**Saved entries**
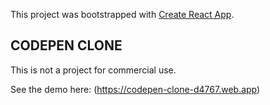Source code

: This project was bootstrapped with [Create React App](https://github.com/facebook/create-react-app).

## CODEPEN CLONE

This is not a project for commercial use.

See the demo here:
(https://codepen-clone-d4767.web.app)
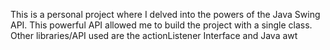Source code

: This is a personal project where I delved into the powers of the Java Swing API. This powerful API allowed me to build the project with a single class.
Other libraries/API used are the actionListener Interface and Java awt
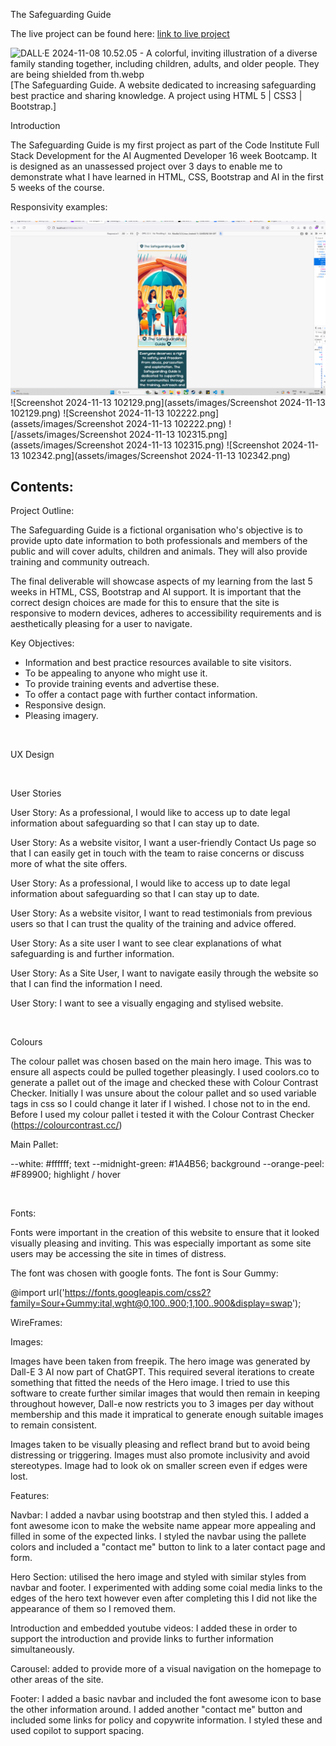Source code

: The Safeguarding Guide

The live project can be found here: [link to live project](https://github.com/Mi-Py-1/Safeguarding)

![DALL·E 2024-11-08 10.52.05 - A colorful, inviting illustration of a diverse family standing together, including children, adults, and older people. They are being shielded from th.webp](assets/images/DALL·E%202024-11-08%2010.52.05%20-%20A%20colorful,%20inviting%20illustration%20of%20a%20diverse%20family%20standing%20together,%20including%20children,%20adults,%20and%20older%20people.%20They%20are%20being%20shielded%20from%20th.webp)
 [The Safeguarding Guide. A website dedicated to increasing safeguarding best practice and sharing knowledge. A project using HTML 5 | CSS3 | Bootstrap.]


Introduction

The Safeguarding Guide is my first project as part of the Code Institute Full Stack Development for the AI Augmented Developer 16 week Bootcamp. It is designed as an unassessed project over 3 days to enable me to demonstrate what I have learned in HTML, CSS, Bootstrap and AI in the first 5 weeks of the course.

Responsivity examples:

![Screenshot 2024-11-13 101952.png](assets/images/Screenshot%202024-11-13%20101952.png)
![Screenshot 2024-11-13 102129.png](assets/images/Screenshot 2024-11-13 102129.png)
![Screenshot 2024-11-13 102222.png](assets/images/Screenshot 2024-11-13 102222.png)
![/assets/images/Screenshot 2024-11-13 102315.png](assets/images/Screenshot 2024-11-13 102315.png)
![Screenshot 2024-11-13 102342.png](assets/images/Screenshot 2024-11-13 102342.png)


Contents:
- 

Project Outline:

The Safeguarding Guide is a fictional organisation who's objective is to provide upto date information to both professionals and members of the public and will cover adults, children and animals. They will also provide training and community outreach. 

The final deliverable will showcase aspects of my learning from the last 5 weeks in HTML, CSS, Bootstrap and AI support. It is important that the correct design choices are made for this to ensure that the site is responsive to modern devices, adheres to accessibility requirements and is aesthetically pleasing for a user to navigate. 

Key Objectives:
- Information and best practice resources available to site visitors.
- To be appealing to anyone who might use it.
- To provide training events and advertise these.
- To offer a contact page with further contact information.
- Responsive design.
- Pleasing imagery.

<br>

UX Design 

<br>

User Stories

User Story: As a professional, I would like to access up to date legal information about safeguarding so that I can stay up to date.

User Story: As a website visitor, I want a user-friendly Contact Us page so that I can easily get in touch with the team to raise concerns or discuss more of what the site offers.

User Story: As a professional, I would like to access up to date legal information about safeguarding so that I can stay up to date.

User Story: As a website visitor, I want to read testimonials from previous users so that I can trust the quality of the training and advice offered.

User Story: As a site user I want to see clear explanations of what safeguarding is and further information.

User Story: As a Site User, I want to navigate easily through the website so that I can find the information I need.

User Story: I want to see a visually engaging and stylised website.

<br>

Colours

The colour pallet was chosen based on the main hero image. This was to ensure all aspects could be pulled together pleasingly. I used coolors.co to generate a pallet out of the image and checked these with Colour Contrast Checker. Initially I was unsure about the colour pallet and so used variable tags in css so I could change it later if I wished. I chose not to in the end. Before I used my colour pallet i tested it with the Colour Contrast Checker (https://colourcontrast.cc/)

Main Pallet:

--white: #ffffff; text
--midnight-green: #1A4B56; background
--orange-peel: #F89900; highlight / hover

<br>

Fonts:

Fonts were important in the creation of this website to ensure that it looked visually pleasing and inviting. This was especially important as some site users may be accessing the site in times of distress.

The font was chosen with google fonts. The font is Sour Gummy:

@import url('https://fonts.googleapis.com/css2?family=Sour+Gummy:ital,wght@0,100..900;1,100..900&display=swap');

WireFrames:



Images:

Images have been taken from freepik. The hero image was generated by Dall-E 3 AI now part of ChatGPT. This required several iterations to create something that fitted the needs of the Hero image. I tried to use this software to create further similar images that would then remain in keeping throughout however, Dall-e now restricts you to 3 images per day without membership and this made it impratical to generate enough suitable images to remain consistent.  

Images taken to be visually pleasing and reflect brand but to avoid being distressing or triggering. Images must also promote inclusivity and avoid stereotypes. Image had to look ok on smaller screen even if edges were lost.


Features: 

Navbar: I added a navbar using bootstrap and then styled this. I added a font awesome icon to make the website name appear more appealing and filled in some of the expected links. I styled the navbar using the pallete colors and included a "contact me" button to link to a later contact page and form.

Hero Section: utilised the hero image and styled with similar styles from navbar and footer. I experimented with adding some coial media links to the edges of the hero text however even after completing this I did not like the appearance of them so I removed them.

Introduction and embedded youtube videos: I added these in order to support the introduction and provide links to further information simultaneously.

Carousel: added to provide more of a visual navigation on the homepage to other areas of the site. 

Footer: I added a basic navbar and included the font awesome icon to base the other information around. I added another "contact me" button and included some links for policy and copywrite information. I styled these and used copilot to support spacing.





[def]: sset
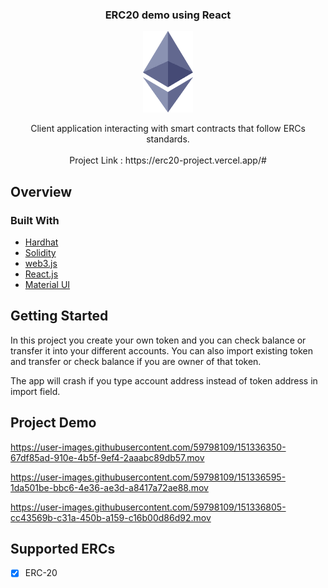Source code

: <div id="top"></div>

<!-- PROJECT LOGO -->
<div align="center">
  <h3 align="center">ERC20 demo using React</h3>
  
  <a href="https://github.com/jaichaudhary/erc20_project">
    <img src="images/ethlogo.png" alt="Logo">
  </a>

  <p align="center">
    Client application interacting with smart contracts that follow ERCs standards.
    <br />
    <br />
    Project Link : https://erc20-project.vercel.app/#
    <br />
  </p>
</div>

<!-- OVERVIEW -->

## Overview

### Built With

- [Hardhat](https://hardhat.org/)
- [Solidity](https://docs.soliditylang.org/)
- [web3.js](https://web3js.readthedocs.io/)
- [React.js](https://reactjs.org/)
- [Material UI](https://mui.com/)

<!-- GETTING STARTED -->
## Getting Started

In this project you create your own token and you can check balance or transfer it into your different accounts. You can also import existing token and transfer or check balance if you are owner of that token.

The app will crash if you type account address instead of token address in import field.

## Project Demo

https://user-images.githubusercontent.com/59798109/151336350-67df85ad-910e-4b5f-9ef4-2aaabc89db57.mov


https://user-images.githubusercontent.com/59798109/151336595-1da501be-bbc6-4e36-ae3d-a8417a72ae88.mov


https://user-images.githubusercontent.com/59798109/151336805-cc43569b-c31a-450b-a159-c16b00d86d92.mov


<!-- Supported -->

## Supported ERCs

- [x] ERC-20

**About this exercise**
What is wanted is a verbatim transcription of every record above, pictures excluded.

**Answer area**
Source code

: This project was bootstrapped with [Create React App](https://github.com/facebook/create-react-app).

## CODEPEN CLONE

This is not a project for commercial use.

See the demo here:
(https://codepen-clone-d4767.web.app)
Source code

: This is a personal project where I delved into the powers of the Java Swing API. This powerful API allowed me to build the project with a single class.
Other libraries/API used are the actionListener Interface and Java awt
Source code

: The Safeguarding Guide

The live project can be found here: [link to live project](https://github.com/Mi-Py-1/Safeguarding)

![DALL·E 2024-11-08 10.52.05 - A colorful, inviting illustration of a diverse family standing together, including children, adults, and older people. They are being shielded from th.webp](assets/images/DALL·E%202024-11-08%2010.52.05%20-%20A%20colorful,%20inviting%20illustration%20of%20a%20diverse%20family%20standing%20together,%20including%20children,%20adults,%20and%20older%20people.%20They%20are%20being%20shielded%20from%20th.webp)
 [The Safeguarding Guide. A website dedicated to increasing safeguarding best practice and sharing knowledge. A project using HTML 5 | CSS3 | Bootstrap.]


Introduction

The Safeguarding Guide is my first project as part of the Code Institute Full Stack Development for the AI Augmented Developer 16 week Bootcamp. It is designed as an unassessed project over 3 days to enable me to demonstrate what I have learned in HTML, CSS, Bootstrap and AI in the first 5 weeks of the course.

Responsivity examples:

![Screenshot 2024-11-13 101952.png](assets/images/Screenshot%202024-11-13%20101952.png)
![Screenshot 2024-11-13 102129.png](assets/images/Screenshot 2024-11-13 102129.png)
![Screenshot 2024-11-13 102222.png](assets/images/Screenshot 2024-11-13 102222.png)
![/assets/images/Screenshot 2024-11-13 102315.png](assets/images/Screenshot 2024-11-13 102315.png)
![Screenshot 2024-11-13 102342.png](assets/images/Screenshot 2024-11-13 102342.png)


Contents:
- 

Project Outline:

The Safeguarding Guide is a fictional organisation who's objective is to provide upto date information to both professionals and members of the public and will cover adults, children and animals. They will also provide training and community outreach. 

The final deliverable will showcase aspects of my learning from the last 5 weeks in HTML, CSS, Bootstrap and AI support. It is important that the correct design choices are made for this to ensure that the site is responsive to modern devices, adheres to accessibility requirements and is aesthetically pleasing for a user to navigate. 

Key Objectives:
- Information and best practice resources available to site visitors.
- To be appealing to anyone who might use it.
- To provide training events and advertise these.
- To offer a contact page with further contact information.
- Responsive design.
- Pleasing imagery.

<br>

UX Design 

<br>

User Stories

User Story: As a professional, I would like to access up to date legal information about safeguarding so that I can stay up to date.

User Story: As a website visitor, I want a user-friendly Contact Us page so that I can easily get in touch with the team to raise concerns or discuss more of what the site offers.

User Story: As a professional, I would like to access up to date legal information about safeguarding so that I can stay up to date.

User Story: As a website visitor, I want to read testimonials from previous users so that I can trust the quality of the training and advice offered.

User Story: As a site user I want to see clear explanations of what safeguarding is and further information.

User Story: As a Site User, I want to navigate easily through the website so that I can find the information I need.

User Story: I want to see a visually engaging and stylised website.

<br>

Colours

The colour pallet was chosen based on the main hero image. This was to ensure all aspects could be pulled together pleasingly. I used coolors.co to generate a pallet out of the image and checked these with Colour Contrast Checker. Initially I was unsure about the colour pallet and so used variable tags in css so I could change it later if I wished. I chose not to in the end. Before I used my colour pallet i tested it with the Colour Contrast Checker (https://colourcontrast.cc/)

Main Pallet:

--white: #ffffff; text
--midnight-green: #1A4B56; background
--orange-peel: #F89900; highlight / hover

<br>

Fonts:

Fonts were important in the creation of this website to ensure that it looked visually pleasing and inviting. This was especially important as some site users may be accessing the site in times of distress.

The font was chosen with google fonts. The font is Sour Gummy:

@import url('https://fonts.googleapis.com/css2?family=Sour+Gummy:ital,wght@0,100..900;1,100..900&display=swap');

WireFrames:



Images:

Images have been taken from freepik. The hero image was generated by Dall-E 3 AI now part of ChatGPT. This required several iterations to create something that fitted the needs of the Hero image. I tried to use this software to create further similar images that would then remain in keeping throughout however, Dall-e now restricts you to 3 images per day without membership and this made it impratical to generate enough suitable images to remain consistent.  

Images taken to be visually pleasing and reflect brand but to avoid being distressing or triggering. Images must also promote inclusivity and avoid stereotypes. Image had to look ok on smaller screen even if edges were lost.


Features: 

Navbar: I added a navbar using bootstrap and then styled this. I added a font awesome icon to make the website name appear more appealing and filled in some of the expected links. I styled the navbar using the pallete colors and included a "contact me" button to link to a later contact page and form.

Hero Section: utilised the hero image and styled with similar styles from navbar and footer. I experimented with adding some coial media links to the edges of the hero text however even after completing this I did not like the appearance of them so I removed them.

Introduction and embedded youtube videos: I added these in order to support the introduction and provide links to further information simultaneously.

Carousel: added to provide more of a visual navigation on the homepage to other areas of the site. 

Footer: I added a basic navbar and included the font awesome icon to base the other information around. I added another "contact me" button and included some links for policy and copywrite information. I styled these and used copilot to support spacing.





[def]: sset
Source code

: <div id="top"></div>

<!-- PROJECT LOGO -->
<div align="center">
  <h3 align="center">ERC20 demo using React</h3>
  
  <a href="https://github.com/jaichaudhary/erc20_project">
    <img src="images/ethlogo.png" alt="Logo">
  </a>

  <p align="center">
    Client application interacting with smart contracts that follow ERCs standards.
    <br />
    <br />
    Project Link : https://erc20-project.vercel.app/#
    <br />
  </p>
</div>

<!-- OVERVIEW -->

## Overview

### Built With

- [Hardhat](https://hardhat.org/)
- [Solidity](https://docs.soliditylang.org/)
- [web3.js](https://web3js.readthedocs.io/)
- [React.js](https://reactjs.org/)
- [Material UI](https://mui.com/)

<!-- GETTING STARTED -->
## Getting Started

In this project you create your own token and you can check balance or transfer it into your different accounts. You can also import existing token and transfer or check balance if you are owner of that token.

The app will crash if you type account address instead of token address in import field.

## Project Demo

https://user-images.githubusercontent.com/59798109/151336350-67df85ad-910e-4b5f-9ef4-2aaabc89db57.mov


https://user-images.githubusercontent.com/59798109/151336595-1da501be-bbc6-4e36-ae3d-a8417a72ae88.mov


https://user-images.githubusercontent.com/59798109/151336805-cc43569b-c31a-450b-a159-c16b00d86d92.mov


<!-- Supported -->

## Supported ERCs

- [x] ERC-20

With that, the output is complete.